**DIRECTIONS FOR THIS TASK:**
Give back only the lines in the records below from the one with "Trafficformer is a" to the one with "A Comprehensive Guide", both inclusive, word for word.

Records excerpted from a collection

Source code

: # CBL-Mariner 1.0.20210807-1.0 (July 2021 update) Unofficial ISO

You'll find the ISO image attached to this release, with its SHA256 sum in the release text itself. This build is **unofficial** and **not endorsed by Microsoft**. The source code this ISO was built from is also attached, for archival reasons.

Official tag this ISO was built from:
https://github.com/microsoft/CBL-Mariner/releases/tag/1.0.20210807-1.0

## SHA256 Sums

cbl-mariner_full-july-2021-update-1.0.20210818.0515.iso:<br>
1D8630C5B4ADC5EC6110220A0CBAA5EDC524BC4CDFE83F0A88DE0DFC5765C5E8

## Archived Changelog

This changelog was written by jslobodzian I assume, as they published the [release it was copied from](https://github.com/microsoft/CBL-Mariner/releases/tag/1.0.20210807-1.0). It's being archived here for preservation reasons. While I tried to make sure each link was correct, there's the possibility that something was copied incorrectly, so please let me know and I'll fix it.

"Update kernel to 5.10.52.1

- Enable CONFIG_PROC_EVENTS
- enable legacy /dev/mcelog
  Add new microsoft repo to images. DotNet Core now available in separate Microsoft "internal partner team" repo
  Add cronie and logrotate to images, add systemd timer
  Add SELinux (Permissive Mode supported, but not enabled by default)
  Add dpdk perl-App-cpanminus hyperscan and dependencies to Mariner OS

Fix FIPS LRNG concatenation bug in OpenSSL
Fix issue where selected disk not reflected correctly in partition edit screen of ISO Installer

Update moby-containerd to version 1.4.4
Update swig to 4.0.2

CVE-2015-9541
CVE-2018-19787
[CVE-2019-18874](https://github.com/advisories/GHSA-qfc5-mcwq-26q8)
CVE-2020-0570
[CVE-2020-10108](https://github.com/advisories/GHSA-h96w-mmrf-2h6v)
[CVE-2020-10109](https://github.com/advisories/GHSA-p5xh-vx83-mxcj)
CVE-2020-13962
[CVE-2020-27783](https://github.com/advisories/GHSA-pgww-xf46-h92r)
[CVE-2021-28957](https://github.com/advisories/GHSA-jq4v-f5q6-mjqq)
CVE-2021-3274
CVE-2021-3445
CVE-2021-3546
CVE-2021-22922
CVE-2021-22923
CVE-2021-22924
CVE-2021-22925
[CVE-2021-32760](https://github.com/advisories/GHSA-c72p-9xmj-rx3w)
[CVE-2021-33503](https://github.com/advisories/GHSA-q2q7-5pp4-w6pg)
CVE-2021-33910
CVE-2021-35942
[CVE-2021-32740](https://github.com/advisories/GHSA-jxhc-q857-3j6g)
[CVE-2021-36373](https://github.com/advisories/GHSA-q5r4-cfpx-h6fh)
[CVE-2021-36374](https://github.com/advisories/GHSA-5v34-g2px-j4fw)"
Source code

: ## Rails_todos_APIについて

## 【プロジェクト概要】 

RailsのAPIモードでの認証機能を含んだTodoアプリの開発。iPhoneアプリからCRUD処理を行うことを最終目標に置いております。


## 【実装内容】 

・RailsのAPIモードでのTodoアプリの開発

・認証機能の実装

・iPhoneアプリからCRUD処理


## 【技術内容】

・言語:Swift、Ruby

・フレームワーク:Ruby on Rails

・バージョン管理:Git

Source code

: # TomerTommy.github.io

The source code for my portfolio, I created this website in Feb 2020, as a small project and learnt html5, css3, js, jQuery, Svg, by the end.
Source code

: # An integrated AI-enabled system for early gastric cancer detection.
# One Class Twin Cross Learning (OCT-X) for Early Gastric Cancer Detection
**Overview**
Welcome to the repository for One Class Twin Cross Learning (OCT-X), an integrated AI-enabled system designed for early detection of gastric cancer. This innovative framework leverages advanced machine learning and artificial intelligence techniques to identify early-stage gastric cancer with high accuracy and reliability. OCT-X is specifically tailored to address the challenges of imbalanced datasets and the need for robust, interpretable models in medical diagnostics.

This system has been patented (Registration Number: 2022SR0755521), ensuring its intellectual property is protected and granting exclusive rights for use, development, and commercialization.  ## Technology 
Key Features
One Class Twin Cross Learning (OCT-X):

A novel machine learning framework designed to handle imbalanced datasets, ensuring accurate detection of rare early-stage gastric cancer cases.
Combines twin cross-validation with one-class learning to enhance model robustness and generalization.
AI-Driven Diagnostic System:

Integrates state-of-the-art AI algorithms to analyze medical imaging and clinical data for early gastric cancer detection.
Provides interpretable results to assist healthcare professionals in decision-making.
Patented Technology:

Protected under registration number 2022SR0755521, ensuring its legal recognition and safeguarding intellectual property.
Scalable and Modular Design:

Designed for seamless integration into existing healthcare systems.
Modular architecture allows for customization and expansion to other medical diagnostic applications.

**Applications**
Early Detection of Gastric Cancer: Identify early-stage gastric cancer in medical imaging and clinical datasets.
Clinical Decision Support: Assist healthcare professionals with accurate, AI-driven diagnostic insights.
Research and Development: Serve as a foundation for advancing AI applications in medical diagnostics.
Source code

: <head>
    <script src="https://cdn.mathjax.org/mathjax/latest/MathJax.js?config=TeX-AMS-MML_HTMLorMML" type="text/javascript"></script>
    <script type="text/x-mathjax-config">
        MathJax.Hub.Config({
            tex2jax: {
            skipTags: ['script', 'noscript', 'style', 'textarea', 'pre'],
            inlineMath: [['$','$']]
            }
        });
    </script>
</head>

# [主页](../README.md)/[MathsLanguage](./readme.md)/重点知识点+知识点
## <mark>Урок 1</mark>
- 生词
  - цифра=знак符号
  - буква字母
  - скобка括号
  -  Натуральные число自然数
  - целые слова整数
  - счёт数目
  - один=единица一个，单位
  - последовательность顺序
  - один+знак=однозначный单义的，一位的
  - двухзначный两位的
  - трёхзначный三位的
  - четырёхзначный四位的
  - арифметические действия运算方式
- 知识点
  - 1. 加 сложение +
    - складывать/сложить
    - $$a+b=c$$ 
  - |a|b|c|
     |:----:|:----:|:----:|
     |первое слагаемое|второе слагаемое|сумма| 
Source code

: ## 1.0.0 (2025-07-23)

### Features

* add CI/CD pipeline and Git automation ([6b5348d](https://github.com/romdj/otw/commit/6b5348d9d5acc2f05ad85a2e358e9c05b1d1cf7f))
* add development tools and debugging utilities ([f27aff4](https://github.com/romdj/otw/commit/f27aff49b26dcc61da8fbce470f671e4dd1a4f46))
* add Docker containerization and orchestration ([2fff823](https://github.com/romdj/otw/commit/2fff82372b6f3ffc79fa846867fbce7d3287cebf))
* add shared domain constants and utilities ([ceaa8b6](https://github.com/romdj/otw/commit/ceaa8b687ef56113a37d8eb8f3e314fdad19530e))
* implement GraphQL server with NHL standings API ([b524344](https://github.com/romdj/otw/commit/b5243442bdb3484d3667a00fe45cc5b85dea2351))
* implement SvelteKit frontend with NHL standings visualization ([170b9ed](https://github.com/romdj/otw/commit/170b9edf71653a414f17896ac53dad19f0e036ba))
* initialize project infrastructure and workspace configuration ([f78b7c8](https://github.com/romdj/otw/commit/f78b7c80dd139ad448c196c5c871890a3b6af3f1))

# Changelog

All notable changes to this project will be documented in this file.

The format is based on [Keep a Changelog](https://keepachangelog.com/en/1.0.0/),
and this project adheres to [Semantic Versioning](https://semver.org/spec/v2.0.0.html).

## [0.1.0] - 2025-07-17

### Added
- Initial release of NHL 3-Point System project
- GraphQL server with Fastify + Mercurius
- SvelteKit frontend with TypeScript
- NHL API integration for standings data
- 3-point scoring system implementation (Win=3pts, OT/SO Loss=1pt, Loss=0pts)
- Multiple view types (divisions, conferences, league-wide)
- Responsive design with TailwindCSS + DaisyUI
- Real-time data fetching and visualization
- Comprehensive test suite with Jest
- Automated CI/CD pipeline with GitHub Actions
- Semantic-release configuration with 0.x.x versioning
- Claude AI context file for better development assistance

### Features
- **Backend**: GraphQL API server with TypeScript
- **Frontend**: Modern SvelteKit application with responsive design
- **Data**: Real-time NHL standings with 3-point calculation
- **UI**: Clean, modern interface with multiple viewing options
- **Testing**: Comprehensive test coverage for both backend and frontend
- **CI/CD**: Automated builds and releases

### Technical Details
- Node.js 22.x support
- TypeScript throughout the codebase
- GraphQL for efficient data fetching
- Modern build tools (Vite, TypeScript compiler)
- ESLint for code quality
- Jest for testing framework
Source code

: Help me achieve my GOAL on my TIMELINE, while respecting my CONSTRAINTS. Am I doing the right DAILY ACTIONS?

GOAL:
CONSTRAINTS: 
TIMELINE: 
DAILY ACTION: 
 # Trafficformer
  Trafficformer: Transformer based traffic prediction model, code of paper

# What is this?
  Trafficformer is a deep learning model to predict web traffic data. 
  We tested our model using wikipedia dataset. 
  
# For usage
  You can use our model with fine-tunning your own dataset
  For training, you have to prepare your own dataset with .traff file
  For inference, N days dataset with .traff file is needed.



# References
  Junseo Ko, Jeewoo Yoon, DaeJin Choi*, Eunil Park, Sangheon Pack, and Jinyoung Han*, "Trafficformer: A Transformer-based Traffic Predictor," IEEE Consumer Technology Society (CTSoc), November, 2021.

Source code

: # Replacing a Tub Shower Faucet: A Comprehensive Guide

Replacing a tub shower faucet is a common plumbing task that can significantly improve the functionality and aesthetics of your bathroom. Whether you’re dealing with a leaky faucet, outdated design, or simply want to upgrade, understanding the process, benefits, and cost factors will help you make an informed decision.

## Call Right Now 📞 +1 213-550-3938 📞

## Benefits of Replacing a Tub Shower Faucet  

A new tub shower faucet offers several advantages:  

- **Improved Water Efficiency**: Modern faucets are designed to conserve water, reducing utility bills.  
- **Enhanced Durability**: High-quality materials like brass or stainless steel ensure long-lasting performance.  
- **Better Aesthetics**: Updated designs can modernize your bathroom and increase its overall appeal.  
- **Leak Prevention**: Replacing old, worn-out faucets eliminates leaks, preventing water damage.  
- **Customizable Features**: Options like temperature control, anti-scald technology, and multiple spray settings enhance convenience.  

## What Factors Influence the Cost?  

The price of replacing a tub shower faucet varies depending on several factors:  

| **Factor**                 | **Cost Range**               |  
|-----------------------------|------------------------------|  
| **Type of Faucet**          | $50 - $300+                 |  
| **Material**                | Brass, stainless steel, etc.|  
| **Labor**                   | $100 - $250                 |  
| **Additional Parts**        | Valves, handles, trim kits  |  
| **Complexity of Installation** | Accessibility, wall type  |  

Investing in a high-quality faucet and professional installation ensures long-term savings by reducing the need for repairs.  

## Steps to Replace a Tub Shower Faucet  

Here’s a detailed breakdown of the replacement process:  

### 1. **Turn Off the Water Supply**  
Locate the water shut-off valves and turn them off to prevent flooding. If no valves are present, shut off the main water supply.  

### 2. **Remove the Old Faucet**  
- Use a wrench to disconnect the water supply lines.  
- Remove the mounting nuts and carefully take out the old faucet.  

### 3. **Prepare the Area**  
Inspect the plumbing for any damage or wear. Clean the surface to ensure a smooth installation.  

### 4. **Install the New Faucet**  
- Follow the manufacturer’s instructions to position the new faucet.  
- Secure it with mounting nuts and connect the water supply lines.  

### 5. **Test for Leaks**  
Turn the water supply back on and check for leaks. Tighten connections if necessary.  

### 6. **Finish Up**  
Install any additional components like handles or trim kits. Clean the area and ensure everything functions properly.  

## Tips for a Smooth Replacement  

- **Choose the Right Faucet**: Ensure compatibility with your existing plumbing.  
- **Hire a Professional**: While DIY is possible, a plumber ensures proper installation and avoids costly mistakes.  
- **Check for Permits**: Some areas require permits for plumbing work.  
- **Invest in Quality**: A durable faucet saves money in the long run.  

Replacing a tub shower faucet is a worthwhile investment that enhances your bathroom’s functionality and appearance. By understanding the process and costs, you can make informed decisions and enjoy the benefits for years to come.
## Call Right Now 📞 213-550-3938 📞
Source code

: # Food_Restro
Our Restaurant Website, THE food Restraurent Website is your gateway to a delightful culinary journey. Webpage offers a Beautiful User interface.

**SOLUTION TO THIS PROBLEM:**
  Trafficformer is a deep learning model to predict web traffic data. 
  We tested our model using wikipedia dataset. 
  
# For usage
  You can use our model with fine-tunning your own dataset
  For training, you have to prepare your own dataset with .traff file
  For inference, N days dataset with .traff file is needed.



# References
  Junseo Ko, Jeewoo Yoon, DaeJin Choi*, Eunil Park, Sangheon Pack, and Jinyoung Han*, "Trafficformer: A Transformer-based Traffic Predictor," IEEE Consumer Technology Society (CTSoc), November, 2021.

Source code

: # Replacing a Tub Shower Faucet: A Comprehensive Guide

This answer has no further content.